Wealth of qualifications grows
Hong Kong's vision to become the most competitive and dynamic private banking hub in the Asia region is also creating a demand for recognised qualification programmes that can take the private banking industry forward.
In July, the government modified licensing requirements under the Banking Ordinance to enable a broader range of financial institutions, including private banking specialists, to establish operations in the city. The Hong Kong Monetary Authority (HKMA) has also clarified its regulatory stance in terms of who should qualify as private banking customers and how they should be served.
Under the new framework, the HKMA intends to have more emphasis placed on practitioner competency, continuous professional training and adherence to a common set of professional ethical standards.

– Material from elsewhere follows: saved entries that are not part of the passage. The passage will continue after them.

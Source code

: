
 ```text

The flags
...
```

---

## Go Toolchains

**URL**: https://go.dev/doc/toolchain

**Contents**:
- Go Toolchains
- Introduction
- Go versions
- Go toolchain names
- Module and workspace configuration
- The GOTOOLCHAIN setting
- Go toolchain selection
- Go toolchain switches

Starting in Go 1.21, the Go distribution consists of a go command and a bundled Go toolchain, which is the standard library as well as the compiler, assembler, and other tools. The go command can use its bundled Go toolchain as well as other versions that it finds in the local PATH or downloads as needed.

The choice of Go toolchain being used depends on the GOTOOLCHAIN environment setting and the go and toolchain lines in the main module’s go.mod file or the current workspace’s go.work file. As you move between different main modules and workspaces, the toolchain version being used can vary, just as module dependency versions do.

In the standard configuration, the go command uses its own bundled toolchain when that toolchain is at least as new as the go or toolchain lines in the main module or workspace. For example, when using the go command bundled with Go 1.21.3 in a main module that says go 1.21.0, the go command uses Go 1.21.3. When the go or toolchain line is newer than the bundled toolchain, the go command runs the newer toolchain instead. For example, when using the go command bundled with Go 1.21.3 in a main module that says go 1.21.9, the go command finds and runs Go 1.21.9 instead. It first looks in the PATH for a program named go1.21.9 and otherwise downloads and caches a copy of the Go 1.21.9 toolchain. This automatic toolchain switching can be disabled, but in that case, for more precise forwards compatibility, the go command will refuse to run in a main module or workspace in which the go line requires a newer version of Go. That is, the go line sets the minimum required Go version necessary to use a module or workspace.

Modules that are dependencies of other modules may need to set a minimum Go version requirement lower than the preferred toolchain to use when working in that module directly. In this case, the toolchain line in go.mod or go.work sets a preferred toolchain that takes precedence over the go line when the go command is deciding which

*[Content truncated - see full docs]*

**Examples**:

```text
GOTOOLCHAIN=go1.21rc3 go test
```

During his recent Distinguished Speaker presentation to the Hong Kong Institute of Bankers (HKIB), HKMA chief executive Norman Chan outlined areas that could strengthen the city's attractiveness as a private banking hub.
He said that with more mainland clients opening private banking accounts in Hong Kong, for instance, banks here must have in place a sufficient number of account managers who are professionally competent and linguistically proficient.
"It is hard to imagine that quality service can be provided to a mainland customer who does not speak English or Cantonese if the account manager cannot communicate in Putonghua," Chan said.
According to the 2012 Julius Baer Wealth Report HKIB chief executive officer Carrie Leung says private wealth management is increasingly a knowledge business and requires professionals to understand the individual needs of their clients.
"Qualifications benchmarked against global standards help banking practitioners to understand and meet the need for best practices and ensure professional competence," Leung says, adding that the HKIB is working with other professional bodies to develop more certification programmes.
The Certified International Wealth Manager qualification, offered by the Hong Kong Securities and Investment Institute (HKSI), is a recent market entrant.
The qualification aims to offer high-quality professional training, events and examinations to individuals who are interested in pursuing a career within the financial services industry, including private wealth management.
Even with training available, however, recruitment firms say there is a shortage of competent professionals with the experience to meet industry needs.
To create its own pipeline of certified relationship managers, ABN AMRO's private banking arm has partnered with international business school INSEAD to create a new relationship manager global certification programme. To date, more than 250 relationship managers, including those based in Hong Kong, have completed the programme.